Considering all my talk of funneling Busch Lights in the back of a Subaru Brat on my way to judge a wet t-shirt contest at Monsters Of Rock, I’m sure it’s confusing that I also spent a short time in my high school’s juggling club. Hey, even dudes with mullets struggle to find themselves sometimes. That’s just an assumption. I never had the absent father and love of chewing tobacco needed to grow two separate haircuts at the same time.
I went through many disparate phases in high school, each just a futile attempt to trick any girl named Leah, Lori, or Beth into ignoring my acne. Nothing worked: Trench coats, a suite of different colored Umbros, clove cigarettes, parachute pants, James Taylor tickets, masks – it was hopeless.
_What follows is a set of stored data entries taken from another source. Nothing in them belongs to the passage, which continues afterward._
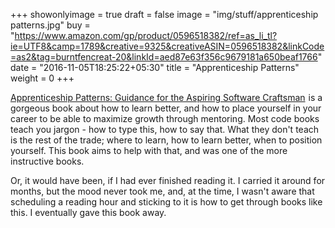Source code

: +++
showonlyimage = true
draft = false
image = "img/stuff/apprenticeship patterns.jpg"
buy = "https://www.amazon.com/gp/product/0596518382/ref=as_li_tl?ie=UTF8&camp=1789&creative=9325&creativeASIN=0596518382&linkCode=as2&tag=burntfencreat-20&linkId=aed87e63f356c9679181a650beaf1766"
date = "2016-11-05T18:25:22+05:30"
title = "Apprenticeship Patterns"
weight = 0
+++

<a target="_blank" href="https://www.amazon.com/gp/product/0596518382/ref=as_li_tl?ie=UTF8&camp=1789&creative=9325&creativeASIN=0596518382&linkCode=as2&tag=burntfencreat-20&linkId=aed87e63f356c9679181a650beaf1766">Apprenticeship Patterns: Guidance for the Aspiring Software Craftsman</a><img src="//ir-na.amazon-adsystem.com/e/ir?t=burntfencreat-20&l=am2&o=1&a=0596518382" width="1" height="1" border="0" alt="" style="border:none !important; margin:0px !important;" /> is a gorgeous book about how to learn better, and how to place yourself in your career to be able to maximize growth through mentoring. Most code books teach you jargon - how to type this, how to say that. What they don't teach is the rest of the trade; where to learn, how to learn better, when to position yourself. This book aims to help with that, and was one of the more instructive books.

Or, it would have been, if I had ever finished reading it. I carried it around for months, but the mood never took me, and, at the time, I wasn't aware that scheduling a reading hour and sticking to it is how to get through books like this. I eventually gave this book away.
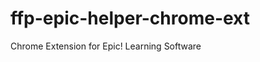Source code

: ffp-epic-helper-chrome-ext
==========================

Chrome Extension for Epic! Learning Software
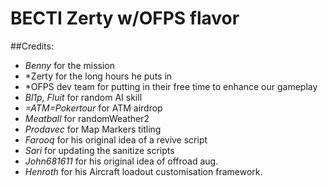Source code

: # BECTI Zerty w/OFPS flavor

##Credits:
- *Benny* for the mission
- *Zerty for the long hours he puts in
- *OFPS dev team for putting in their free time to enhance our gameplay
- *Bl1p, Fluit* for random AI skill
- *=ATM=Pokertour* for ATM airdrop
- *Meatball* for randomWeather2
- *Prodavec* for Map Markers titling
- *Farooq* for his original idea of a revive script
- *Sari* for updating the sanitize scripts
- *John681611* for his original idea of offroad aug.
- *Henroth* for his Aircraft loadout customisation framework.
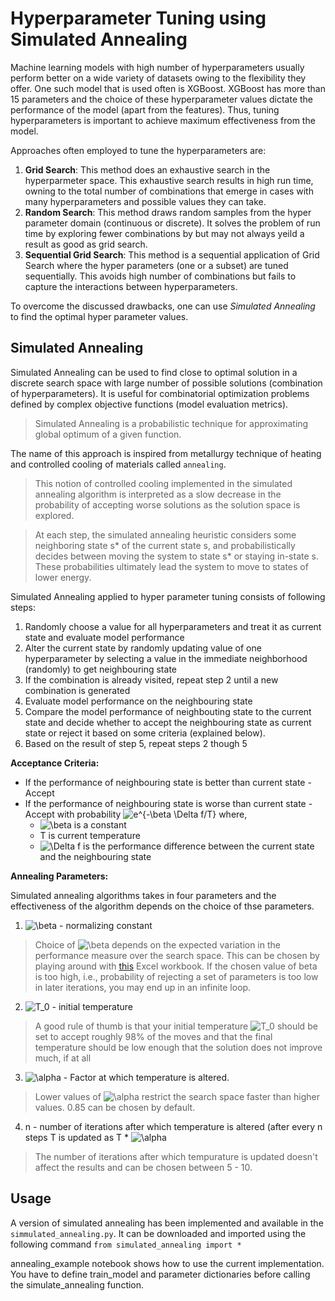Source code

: # Hyperparameter Tuning using Simulated Annealing

Machine learning models with high number of hyperparameters usually perform better on a wide variety of datasets owing to the flexibility they offer. One such model that is used often is XGBoost. XGBoost has more than 15 parameters and the choice of these hyperparameter values dictate the performance of the model (apart from the features). Thus, tuning hyperparameters is important to achieve maximum effectiveness from the model. 

Approaches often employed to tune the hyperparameters are:
1. **Grid Search**: This method does an exhaustive search in the hyperparmeter space. This exhaustive search results in high run time, owning to the total number of combinations that emerge in cases with many hyperparameters and possible values they can take.
2. **Random Search**: This method draws random samples from the hyper parameter domain (continuous or discrete). It solves the problem of run time by exploring fewer combinations by but may not always yeild a result as good as grid search. 
3. **Sequential Grid Search**: This method is a sequential application of Grid Search where the hyper parameters (one or a subset) are tuned sequentially. This avoids high number of combinations but fails to capture  the interactions between hyperparameters.

To overcome the discussed drawbacks, one can use *Simulated Annealing* to find the optimal hyper parameter values.

## Simulated Annealing
Simulated Annealing can be used to find close to optimal solution in a discrete search space with large number of possible solutions (combination of hyperparameters). It is useful for combinatorial optimization problems defined by complex objective functions (model evaluation metrics).

> Simulated Annealing is a probabilistic technique for approximating global optimum of a given function.

The name of this approach is inspired from metallurgy technique of heating and controlled cooling of materials called `annealing`.

> This notion of controlled cooling implemented in the simulated annealing algorithm is interpreted as a slow decrease in the probability of accepting worse solutions as the solution space is explored.

> At each step, the simulated annealing heuristic considers some neighboring state s* of the current state s, and probabilistically decides between moving the system to state s* or staying in-state s. These probabilities ultimately lead the system to move to states of lower energy.

Simulated Annealing applied to hyper parameter tuning consists of following steps:

1. Randomly choose a value for all hyperparameters and treat it as current state and evaluate model performance
2. Alter the current state by randomly updating value of one hyperparameter by selecting a value in the immediate neighborhood (randomly) to get neighbouring state
3. If the combination is already visited, repeat step 2 until a new combination is generated
4. Evaluate model performance on the neighbouring state
5. Compare the model performance of neighbouting state to the current state and decide whether to accept the neighbouring state as current state or reject it based on some criteria (explained below). 
6. Based on the result of step 5, repeat steps 2 though 5

**Acceptance Criteria:**
- If the performance of neighbouring state is better than current state - Accept
- If the performance of neighbouring state is worse than current state - Accept with probability <img src="https://latex.codecogs.com/gif.latex?e^{-\beta&space;\Delta&space;f/T}" title="e^{-\beta \Delta f/T}" /> where,
    - <img src="https://latex.codecogs.com/gif.latex?\beta" title="\beta" /> is a constant
    - T is current temperature
    - <img src="https://latex.codecogs.com/gif.latex?\Delta&space;f" title="\Delta f" /> is the performance difference between the current state and the neighbouring state
    
**Annealing Parameters:**

Simulated annealing algorithms takes in four parameters and the effectiveness of the algorithm depends on the choice of thse parameters.

1. <img src="https://latex.codecogs.com/gif.latex?\beta" title="\beta" /> - normalizing constant

> Choice of <img src="https://latex.codecogs.com/gif.latex?\beta" title="\beta" /> depends on the expected variation in the performance measure over the search space. This can be chosen by playing around with [this](https://github.com/santhoshhari/simulated_annealing/blob/master/simulated_annealing_parameters.xlsx) Excel workbook. If the chosen value of beta is too high, i.e., probability of rejecting a set of parameters is too low in later iterations, you may end up in an infinite loop.

2. <img src="https://latex.codecogs.com/gif.latex?T_0" title="T_0" /> - initial temperature

> A good rule of thumb is that your initial temperature <img src="https://latex.codecogs.com/gif.latex?T_0" title="T_0" /> should be set to accept roughly 98% of the moves and that the final temperature should be low enough that the solution does not improve much, if at all

3. <img src="https://latex.codecogs.com/gif.latex?\alpha" title="\alpha" /> - Factor at which temperature is altered.

> Lower values of <img src="https://latex.codecogs.com/gif.latex?\alpha" title="\alpha" /> restrict the search space faster than higher values.  0.85 can be chosen by default.

4. n - number of iterations after which temperature is altered (after every n steps T is updated as T * <img src="https://latex.codecogs.com/gif.latex?\alpha" title="\alpha" />

> The number of iterations after which tempurature is updated doesn't affect the results and can be chosen between 5 - 10.

## Usage

A version of simulated annealing has been implemented and available in the `simmulated_annealing.py`. It can be downloaded and imported using the following command
`from simulated_annealing import *`

annealing_example notebook shows how to use the current implementation. You have to define train_model and parameter dictionaries before calling the simulate_annealing function.
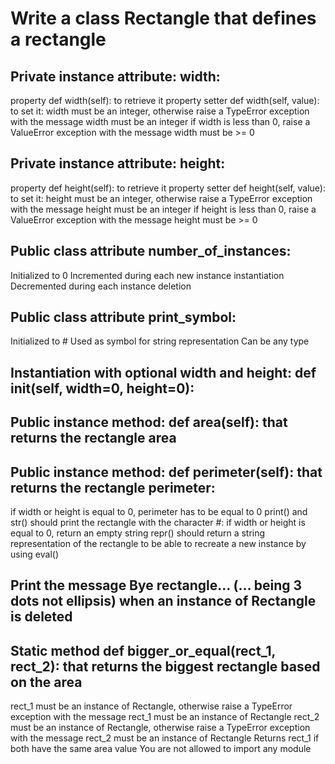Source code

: # Write a class Rectangle that defines a rectangle

## Private instance attribute: width:
property def width(self): to retrieve it
property setter def width(self, value): to set it:
width must be an integer, otherwise raise a TypeError exception with the message width must be an integer
if width is less than 0, raise a ValueError exception with the message width must be >= 0

## Private instance attribute: height:
property def height(self): to retrieve it
property setter def height(self, value): to set it:
height must be an integer, otherwise raise a TypeError exception with the message height must be an integer
if height is less than 0, raise a ValueError exception with the message height must be >= 0

## Public class attribute number_of_instances:
Initialized to 0
Incremented during each new instance instantiation
Decremented during each instance deletion

## Public class attribute print_symbol:
Initialized to #
Used as symbol for string representation
Can be any type

## Instantiation with optional width and height: def __init__(self, width=0, height=0):

## Public instance method: def area(self): that returns the rectangle area

## Public instance method: def perimeter(self): that returns the rectangle perimeter:
if width or height is equal to 0, perimeter has to be equal to 0
print() and str() should print the rectangle with the character #:
if width or height is equal to 0, return an empty string
repr() should return a string representation of the rectangle to be able to recreate a new instance by using eval()

## Print the message Bye rectangle... (... being 3 dots not ellipsis) when an instance of Rectangle is deleted

## Static method def bigger_or_equal(rect_1, rect_2): that returns the biggest rectangle based on the area
rect_1 must be an instance of Rectangle, otherwise raise a TypeError exception with the message rect_1 must be an instance of Rectangle
rect_2 must be an instance of Rectangle, otherwise raise a TypeError exception with the message rect_2 must be an instance of Rectangle
Returns rect_1 if both have the same area value
You are not allowed to import any module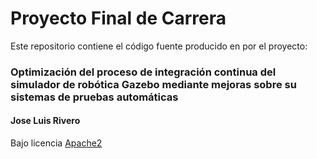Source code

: # Proyecto Final de Carrera

Este repositorio contiene el código fuente producido en por el proyecto: 

### Optimización del proceso de integración continua del simulador de robótica Gazebo mediante mejoras sobre su sistemas de pruebas automáticas
#### Jose Luis Rivero

Bajo licencia [Apache2](https://www.apache.org/licenses/LICENSE-2.0)
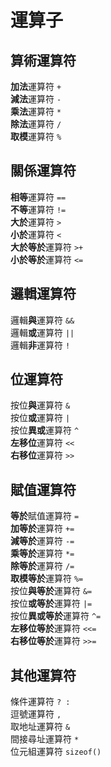 # 運算子  
##  算術運算符  
**加法**運算符 `+`  
**減法**運算符 `-`  
**乘法**運算符 `*`  
**除法**運算符 `/`  
**取模**運算符 `%`  
## 關係運算符  
**相等**運算符 `==`  
**不等**運算符 `!=`    
**大於**運算符 `>`  
**小於**運算符     `<`  
**大於等於**運算符 `>+`    
**小於等於**運算符 `<=`   
##  邏輯運算符  
邏輯**與**運算符  `&&`  
邏輯**或**運算符  `||`  
邏輯**非**運算符  `!`  
##  位運算符  
按位**與**運算符  `&`    
按位**或**運算符  `|`  
按位**異或**運算符 `^`  
**左移位**運算符  `<<`  
**右移位**運算符  `>>`  
##  賦值運算符  
**等於**賦值運算符 `=`  
**加等於**運算符  `+=`  
**減等於**運算符  `-=`   
**乘等於**運算符  `*=`  
**除等於**運算符  `/=`  
**取模等於**運算符 `%=`  
按位**與等於**運算符  `&=`  
按位**或等於**運算符  `|=`   
按位**異或等於**運算符 `^=`  
**左移位等於**運算符  `<<=`   
**右移位等於**運算符  `>>=`    
##  其他運算符  
條件運算符   `? :`  
逗號運算符   `,`  
取地址運算符  `&`  
間接尋址運算符 `*`  
位元組運算符 `sizeof()`  
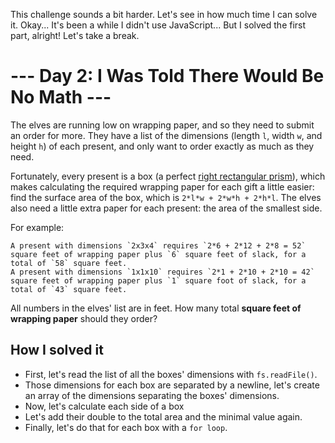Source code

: This challenge sounds a bit harder. Let's see in how much time I can solve it. Okay... It's been a while I didn't use JavaScript... But I solved the first part, alright! Let's take a break.
# --- Day 2: I Was Told There Would Be No Math ---
The elves are running low on wrapping paper, and so they need to submit an order for more. They have a list of the dimensions (length `l`, width `w`, and height `h`) of each present, and only want to order exactly as much as they need.

Fortunately, every present is a box (a perfect [right rectangular prism](https://en.wikipedia.org/wiki/Cuboid#Rectangular_cuboid)), which makes calculating the required wrapping paper for each gift a little easier: find the surface area of the box, which is `2*l*w + 2*w*h + 2*h*l`. The elves also need a little extra paper for each present: the area of the smallest side.

For example:

    A present with dimensions `2x3x4` requires `2*6 + 2*12 + 2*8 = 52` square feet of wrapping paper plus `6` square feet of slack, for a total of `58` square feet.
    A present with dimensions `1x1x10` requires `2*1 + 2*10 + 2*10 = 42` square feet of wrapping paper plus `1` square foot of slack, for a total of `43` square feet.

All numbers in the elves' list are in feet. How many total **square feet of wrapping paper** should they order?

## How I solved it
* First, let's read the list of all the boxes' dimensions with `fs.readFile()`.
* Those dimensions for each box are separated by a newline, let's create an array of the dimensions separating the boxes' dimensions.
* Now, let's calculate each side of a box
* Let's add their double to the total area and the minimal value again.
* Finally, let's do that for each box with a `for loop`.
One year I decided to embrace my face by joining a small, tight-knit group of socially challenged academic all-stars. Together we were an army of geekdom that generated a balmy breeze by from all the nearby vaginas slamming their shutters.
We called ourselves “The Delaware Hayes Juggling Club” because we wanted zero ambiguity. Our lone goal was to emasculate ourselves through engaging in wizardly feats of dexterity. There were about 8 of us who met after school with the cool science teacher; the kind you see in movies who attempt to motivate their class by blowing shit up, only to receive blank stares from gum chewing cheerleaders. After a frustrating day like that, who doesn’t want a group of gawky 14 year old boys with Robert Smith obsessions throwing bowling pins at their face?
A few of the members received the illustrious golden jester hat by juggling 5 clubs. The rest of us noticed that 4 balls (which is no small feat) was more than enough to impress our parents’ friends on Saturday nights. “Gee, you’d think your son would be out with his friends tonight, but I guess it’s nice that he would rather stay in and juggle for us. Oh, and look at those turquoise shoes he’s wearing! My oh my.”
Unfortunately, it’s not an ability you can unlearn. Even amnesiacs sometimes wake from a coma confused and frightened that they still know how to juggle. With that comes a nagging itch to juggle anything round and in sets of 3 or 4. When you’re 14 years old people are sometimes impressed with your ability to keep 3 balls in the air. At 39, that same skill is usually met with, “Umm, why are you juggling?”
Now with two small kids around all the time, I have a new audience. So far they haven’t been all that impressed. Either they don’t understand how incredibly difficult it is, or they’re already cooler than I ever was.